Чайковский возвратился в Петербург 28 августа и на следующий день посетил Петергоф, чтобы утешить жену Кондратьева и повидать Васю Филатова. 30 августа он был уже в Майданове. Воспоминания последних недель долго не отпускали его, но в дневнике он записал: «Клин. Алеша. Дурная погода. А все-таки ужасно приятно было видеть рожу моего Алеши. Дома. Все кажется мне сегодня потускневшим, маленьким, недостаточно обжитым, что ли… В первый раз аппетит за чаем. Ведь я целую неделю или ничего не ем, или с некоторым отвращением. <…> Необычайный наплыв нежности к Алеше. <…> Прогулялся по полю. Погода осенняя, но не без приятности. Дома. Писал дневник за много дней. Гулял. Играл Геновефу Шумана. После ужина опять играл. Написал завещание».

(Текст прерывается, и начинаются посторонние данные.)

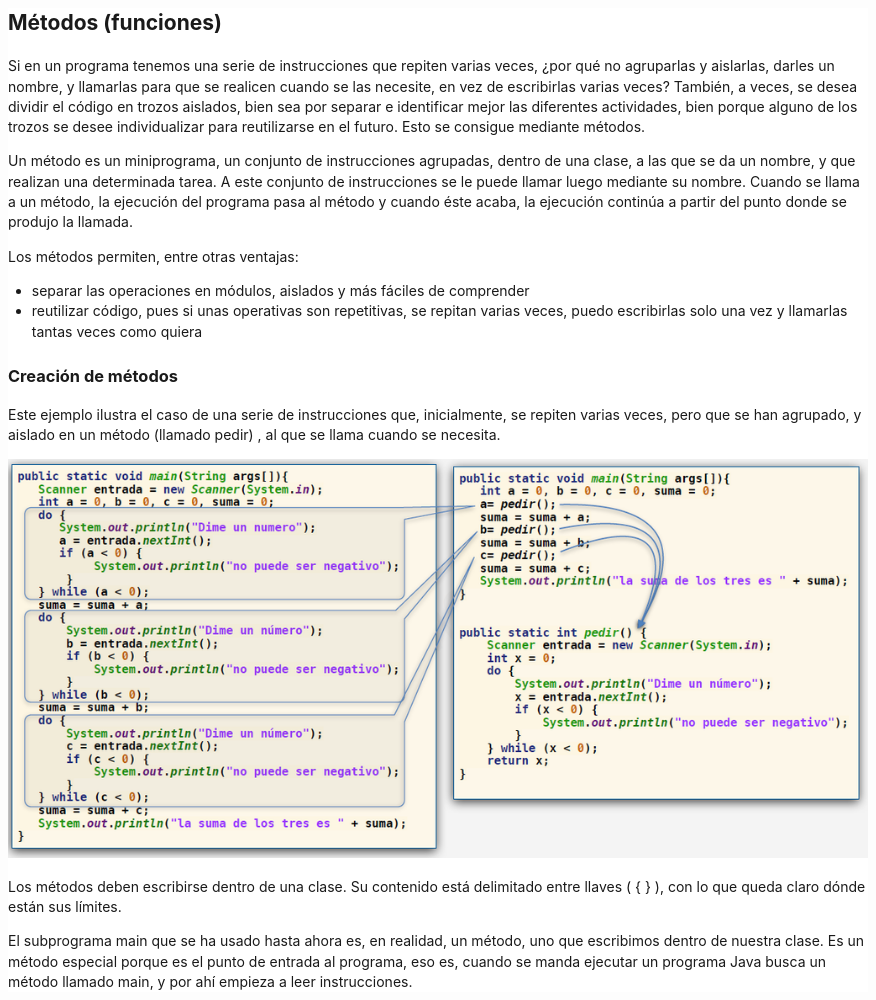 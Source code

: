 ## Métodos (funciones)
Si en un programa tenemos una serie de instrucciones que repiten varias veces, ¿por qué no agruparlas y aislarlas, darles un nombre, y llamarlas para que se realicen cuando se las necesite, en vez de escribirlas varias veces?
También, a veces, se desea dividir el código en trozos aislados, bien sea por separar e identificar mejor las diferentes actividades, bien porque alguno de los trozos se desee individualizar para reutilizarse en el futuro.
Esto se consigue mediante métodos.

Un método es un miniprograma, un conjunto de instrucciones agrupadas, dentro de una clase, a las que se da un nombre, y que realizan una determinada tarea. A este conjunto de instrucciones se le puede llamar luego mediante su nombre.
Cuando se llama a un método, la ejecución del programa pasa al método y cuando éste acaba, la ejecución continúa a partir del punto donde se produjo la llamada.

Los métodos permiten, entre otras ventajas:
- separar las operaciones en módulos, aislados y más fáciles de comprender
- reutilizar código, pues si unas operativas son repetitivas, se repitan varias veces, puedo escribirlas solo una vez y llamarlas tantas veces como quiera

### Creación de métodos

Este ejemplo ilustra el caso de una serie de instrucciones que, inicialmente, se repiten varias veces, pero que se han agrupado, y aislado en un método (llamado pedir) , al que se llama cuando se necesita.

![Crear métodos](images/metodos1.png)

Los métodos deben escribirse dentro de una clase. Su contenido está delimitado entre llaves ( { } ), con lo que queda claro dónde están sus límites.

El subprograma main que se ha usado hasta ahora es, en realidad, un método, uno que escribimos dentro de nuestra clase. Es un método especial porque es el punto de entrada al programa, eso es, cuando se manda ejecutar un programa Java busca un método llamado main, y por ahí empieza a leer instrucciones.
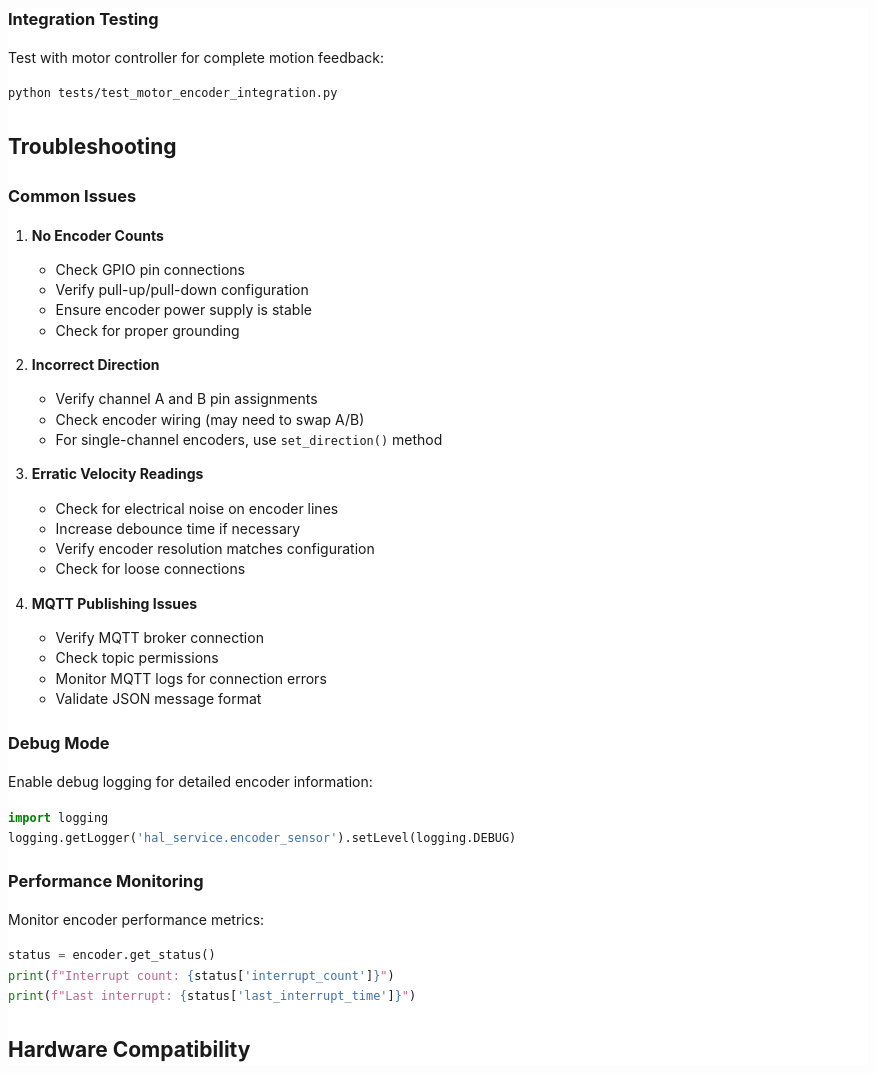 ### Integration Testing
Test with motor controller for complete motion feedback:

```bash
python tests/test_motor_encoder_integration.py
```

## Troubleshooting

### Common Issues

1. **No Encoder Counts**
   - Check GPIO pin connections
   - Verify pull-up/pull-down configuration
   - Ensure encoder power supply is stable
   - Check for proper grounding

2. **Incorrect Direction**
   - Verify channel A and B pin assignments
   - Check encoder wiring (may need to swap A/B)
   - For single-channel encoders, use `set_direction()` method

3. **Erratic Velocity Readings**
   - Check for electrical noise on encoder lines
   - Increase debounce time if necessary
   - Verify encoder resolution matches configuration
   - Check for loose connections

4. **MQTT Publishing Issues**
   - Verify MQTT broker connection
   - Check topic permissions
   - Monitor MQTT logs for connection errors
   - Validate JSON message format

### Debug Mode

Enable debug logging for detailed encoder information:

```python
import logging
logging.getLogger('hal_service.encoder_sensor').setLevel(logging.DEBUG)
```

### Performance Monitoring

Monitor encoder performance metrics:

```python
status = encoder.get_status()
print(f"Interrupt count: {status['interrupt_count']}")
print(f"Last interrupt: {status['last_interrupt_time']}")
```

## Hardware Compatibility
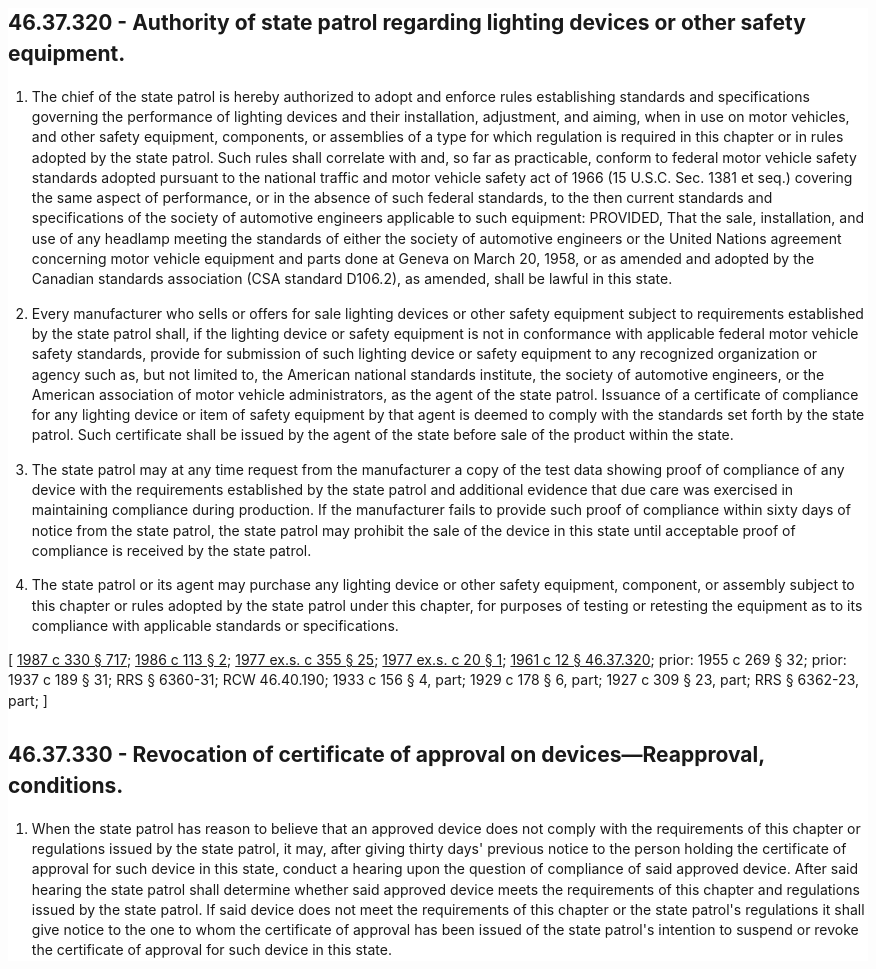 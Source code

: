 ## 46.37.320 - Authority of state patrol regarding lighting devices or other safety equipment.
1. The chief of the state patrol is hereby authorized to adopt and enforce rules establishing standards and specifications governing the performance of lighting devices and their installation, adjustment, and aiming, when in use on motor vehicles, and other safety equipment, components, or assemblies of a type for which regulation is required in this chapter or in rules adopted by the state patrol. Such rules shall correlate with and, so far as practicable, conform to federal motor vehicle safety standards adopted pursuant to the national traffic and motor vehicle safety act of 1966 (15 U.S.C. Sec. 1381 et seq.) covering the same aspect of performance, or in the absence of such federal standards, to the then current standards and specifications of the society of automotive engineers applicable to such equipment: PROVIDED, That the sale, installation, and use of any headlamp meeting the standards of either the society of automotive engineers or the United Nations agreement concerning motor vehicle equipment and parts done at Geneva on March 20, 1958, or as amended and adopted by the Canadian standards association (CSA standard D106.2), as amended, shall be lawful in this state.

2. Every manufacturer who sells or offers for sale lighting devices or other safety equipment subject to requirements established by the state patrol shall, if the lighting device or safety equipment is not in conformance with applicable federal motor vehicle safety standards, provide for submission of such lighting device or safety equipment to any recognized organization or agency such as, but not limited to, the American national standards institute, the society of automotive engineers, or the American association of motor vehicle administrators, as the agent of the state patrol. Issuance of a certificate of compliance for any lighting device or item of safety equipment by that agent is deemed to comply with the standards set forth by the state patrol. Such certificate shall be issued by the agent of the state before sale of the product within the state.

3. The state patrol may at any time request from the manufacturer a copy of the test data showing proof of compliance of any device with the requirements established by the state patrol and additional evidence that due care was exercised in maintaining compliance during production. If the manufacturer fails to provide such proof of compliance within sixty days of notice from the state patrol, the state patrol may prohibit the sale of the device in this state until acceptable proof of compliance is received by the state patrol.

4. The state patrol or its agent may purchase any lighting device or other safety equipment, component, or assembly subject to this chapter or rules adopted by the state patrol under this chapter, for purposes of testing or retesting the equipment as to its compliance with applicable standards or specifications.

\[ [1987 c 330 § 717](http://leg.wa.gov/CodeReviser/documents/sessionlaw/1987c330.pdf?cite=1987%20c%20330%20§%20717); [1986 c 113 § 2](http://leg.wa.gov/CodeReviser/documents/sessionlaw/1986c113.pdf?cite=1986%20c%20113%20§%202); [1977 ex.s. c 355 § 25](http://leg.wa.gov/CodeReviser/documents/sessionlaw/1977ex1c355.pdf?cite=1977%20ex.s.%20c%20355%20§%2025); [1977 ex.s. c 20 § 1](http://leg.wa.gov/CodeReviser/documents/sessionlaw/1977ex1c20.pdf?cite=1977%20ex.s.%20c%2020%20§%201); [1961 c 12 § 46.37.320](http://leg.wa.gov/CodeReviser/documents/sessionlaw/1961c12.pdf?cite=1961%20c%2012%20§%2046.37.320); prior:  1955 c 269 § 32; prior:  1937 c 189 § 31; RRS § 6360-31; RCW  46.40.190; 1933 c 156 § 4, part; 1929 c 178 § 6, part; 1927 c 309 § 23, part; RRS § 6362-23, part; \]

## 46.37.330 - Revocation of certificate of approval on devices—Reapproval, conditions.
1. When the state patrol has reason to believe that an approved device does not comply with the requirements of this chapter or regulations issued by the state patrol, it may, after giving thirty days' previous notice to the person holding the certificate of approval for such device in this state, conduct a hearing upon the question of compliance of said approved device. After said hearing the state patrol shall determine whether said approved device meets the requirements of this chapter and regulations issued by the state patrol. If said device does not meet the requirements of this chapter or the state patrol's regulations it shall give notice to the one to whom the certificate of approval has been issued of the state patrol's intention to suspend or revoke the certificate of approval for such device in this state.
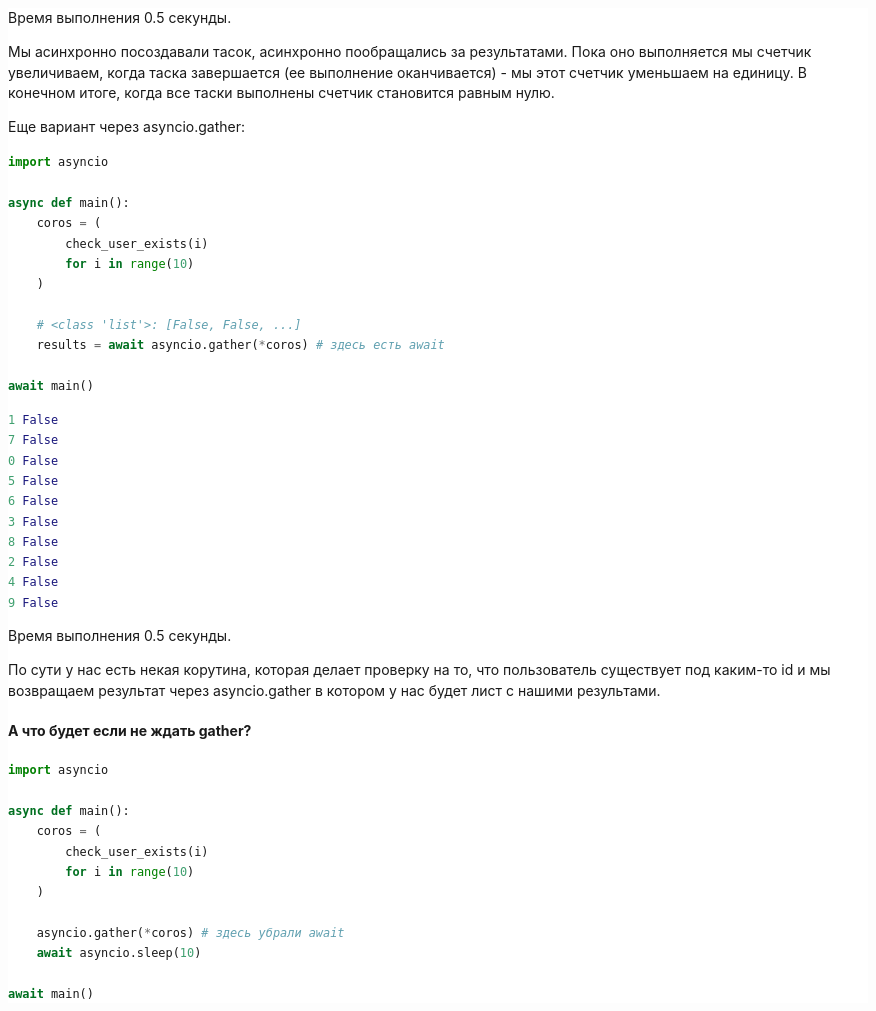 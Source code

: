 Время выполнения 0.5 секунды.

Мы асинхронно посоздавали тасок, асинхронно пообращались за результатами. Пока оно выполняется мы счетчик увеличиваем, когда таска завершается (ее выполнение оканчивается) - мы этот счетчик уменьшаем на единицу. В конечном итоге, когда все таски выполнены счетчик становится равным нулю.

Еще вариант через asyncio.gather:

```python
import asyncio

async def main():
    coros = (
        check_user_exists(i)
        for i in range(10)
    )

    # <class 'list'>: [False, False, ...]
    results = await asyncio.gather(*coros) # здесь есть await

await main()
```

```python
1 False
7 False
0 False
5 False
6 False
3 False
8 False
2 False
4 False
9 False
```

Время выполнения 0.5 секунды.

По сути у нас есть некая корутина, которая делает проверку на то, что пользователь существует под каким-то id и мы возвращаем результат через asyncio.gather в котором у нас будет лист с нашими результами.

#### А что будет если не ждать gather?

```python
import asyncio

async def main():
    coros = (
        check_user_exists(i)
        for i in range(10)
    )

    asyncio.gather(*coros) # здесь убрали await
    await asyncio.sleep(10)

await main()
```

Петру Ильичу больше не суждено было встретиться с Кондратьевым. Через три недели, 22 сентября, он сделал о нем последнюю лаконичную запись: «Известие о смерти Н[иколая] Д[митриевича] Кондр[атьева], случившейся накануне». Кондратьеву было всего 55 лет. Комментируя аахенскую эпопею, Модест Ильич писал: «Отдавая должное возвышенности и трогательности Петра Ильича, надо сказать также, что он не рассчитывал соразмерности предпринятого дела с личностью своих сил. <…> Отвлеченно — никто живее его не сочувствовал ближнему, на деле — никто не мог сделать меньше. <…> И вот, это сознание своей неумелости, горячее сочувствие при полной неспособности хоть как-нибудь облегчить страдание, — ненаходчивость при самых маленьких затруднениях — делало бесполезное пребывание Петра Ильича в Аахене еще более мучительным. Он страдал и за больного и за себя. <…> И в конце концов, сделав “слишком много” для дружбы, сделал “слишком мало” для больного, сравнительно с той колоссальной затратой сил, которых потребовал его великодушный поступок». Укажем на еще один аспект, вряд ли осознаваемый композитором или его биографами: двойственное отношение к личности самого Кондратьева, которое на глубинном уровне могло соединяться в его переживаниях с теми или иными проявлениями гомосексуальной жизни.
В каком-то отношении аахенский опыт оказался, однако, целительным. 21 сентября, накануне известия о смерти друга, композитор записал: «А что-то в Аахене? Страшно и подумать!» Но в тот же день в другой тетради появились более связные размышления: «Моя религия обозначилась бесконечно яснее; я много думал о Боге, о жизни и смерти во все это время, и особенно в Аахене роковые вопросы: зачем? как? отчего? нередко занимали и тревожно носились передо мной. <…> Но жизнь с ее суетой приносится, и не знаю, успею ли я высказать тот символ веры, который выработался у меня в последнее время».
Петр Ильич 29 сентября вновь приехал в Петербург, где проходили репетиции «Чародейки». 20 октября состоялась премьера оперы, которой дирижировал он сам. Его вечный критик Цезарь Кюи откликнулся на постановку в нескольких изданиях. Например, в «Музыкальном обозрении» он отмечал: «Чайковский преимущественно лирик мягкий, женственный, чаще всего меланхолический, но искренний и симпатичный; <…> в его музыке мало страсти, силы, энергии…<…> драматические сцены — самая слабая сторона “Чародейки”, а так как они занимают значительно более половины оперы, то они именно и делают оперу несостоятельной».